Matsumoto performed his experiments on 11 different biometric fingerprint scanners using a fake finger molded out of gelatin. Matsumoto made a plastic mold of a real finger, and then created the false finger by injecting gelatin into the mold. The gelatin finger was able to gain unauthorized access through the 11 fingerprint scanners about 80 percent of the time, according to Schneier.

Matsumoto then attempted a more complicated experiment in which he drew latent fingerprints from a piece of glass and attempted to add those prints to the gelatin finger, Schneier wrote.
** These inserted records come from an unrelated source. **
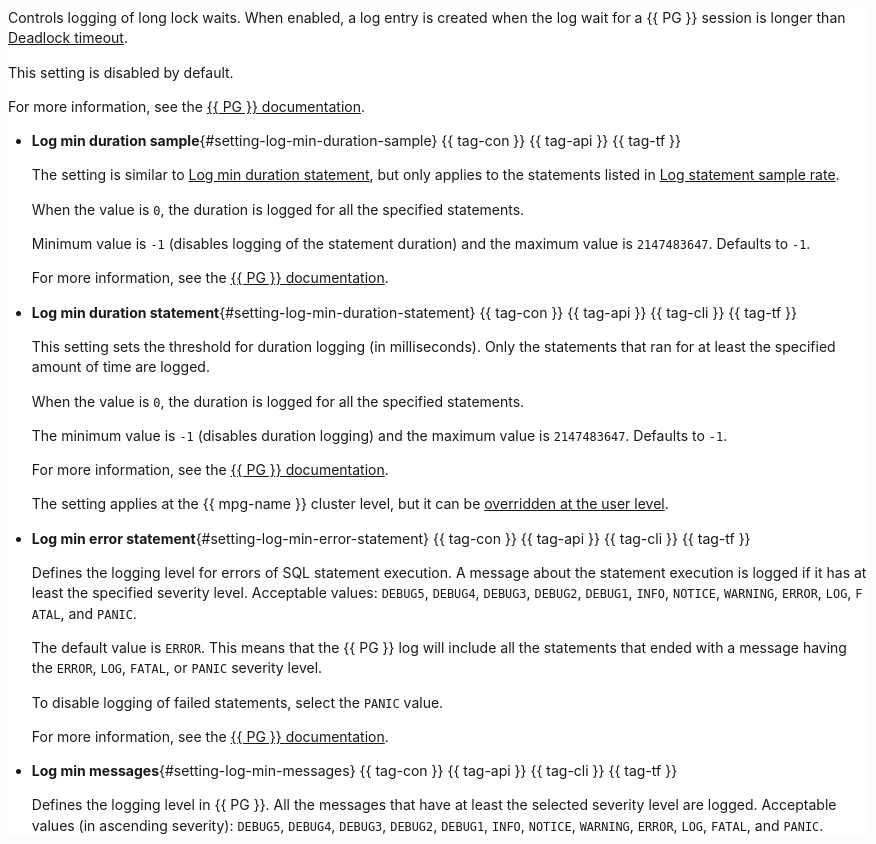   Controls logging of long lock waits. When enabled, a log entry is created when the log wait for a {{ PG }} session is longer than [Deadlock timeout](#setting-deadlock-timeout).

  This setting is disabled by default.

  For more information, see the [{{ PG }} documentation](https://www.postgresql.org/docs/current/runtime-config-logging.html#GUC-LOG-LOCK-WAITS).

- **Log min duration sample**{#setting-log-min-duration-sample} {{ tag-con }} {{ tag-api }} {{ tag-tf }}

  The setting is similar to [Log min duration statement](#setting-log-min-duration-statement), but only applies to the statements listed in [Log statement sample rate](#setting-log-statement-sample-rate).

  When the value is `0`, the duration is logged for all the specified statements.

  Minimum value is `-1` (disables logging of the statement duration) and the maximum value is `2147483647`. Defaults to `-1`.

  For more information, see the [{{ PG }} documentation](https://www.postgresql.org/docs/current/runtime-config-logging.html#GUC-LOG-MIN-DURATION-SAMPLE).

- **Log min duration statement**{#setting-log-min-duration-statement} {{ tag-con }} {{ tag-api }} {{ tag-cli }} {{ tag-tf }}

  This setting sets the threshold for duration logging (in milliseconds). Only the statements that ran for at least the specified amount of time are logged.

  When the value is `0`, the duration is logged for all the specified statements.

  The minimum value is `-1` (disables duration logging) and the maximum value is `2147483647`. Defaults to `-1`.

  For more information, see the [{{ PG }} documentation](https://www.postgresql.org/docs/current/runtime-config-logging.html#GUC-LOG-MIN-DURATION-STATEMENT).

  The setting applies at the {{ mpg-name }} cluster level, but it can be [overridden at the user level](../../managed-postgresql/concepts/settings-list.md#dbms-user-settings).

- **Log min error statement**{#setting-log-min-error-statement} {{ tag-con }} {{ tag-api }} {{ tag-cli }} {{ tag-tf }}

  Defines the logging level for errors of SQL statement execution. A message about the statement execution is logged if it has at least the specified severity level. Acceptable values: `DEBUG5`, `DEBUG4`, `DEBUG3`, `DEBUG2`, `DEBUG1`, `INFO`, `NOTICE`, `WARNING`, `ERROR`, `LOG`, `FATAL`, and `PANIC`.

  The default value is `ERROR`. This means that the {{ PG }} log will include all the statements that ended with a message having the `ERROR`, `LOG`, `FATAL`, or `PANIC` severity level.

  To disable logging of failed statements, select the `PANIC` value.

  For more information, see the [{{ PG }} documentation](https://www.postgresql.org/docs/current/runtime-config-logging.html#GUC-LOG-MIN-ERROR-STATEMENT).

- **Log min messages**{#setting-log-min-messages} {{ tag-con }} {{ tag-api }} {{ tag-cli }} {{ tag-tf }}

  Defines the logging level in {{ PG }}. All the messages that have at least the selected severity level are logged. Acceptable values (in ascending severity): `DEBUG5`, `DEBUG4`, `DEBUG3`, `DEBUG2`, `DEBUG1`, `INFO`, `NOTICE`, `WARNING`, `ERROR`, `LOG`, `FATAL`, and `PANIC`.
After lifting the fingerprint from the glass, he enhanced it, photographed it and tweaked it in Adobe Systems Inc.'s Photoshop, he said. Matsumoto then printed the fingerprint onto a transparency sheet and had it etched into a photosensitive circuit board. The print on the circuit board was then applied to the gelatin finger. This technique also allowed access about 80 percent of the time, Schneier wrote.

"If he could do this, then any semi-professional can almost certainly do much, much more," Schneier wrote.

"All the fingerprint companies have claimed for years that this kind of thing is impossible. When they read Matsumoto's results, they're going to claim that they don't really work, or that they don't apply to them, or that they've fixed the problem," Schneier wrote. "Think twice before believing them."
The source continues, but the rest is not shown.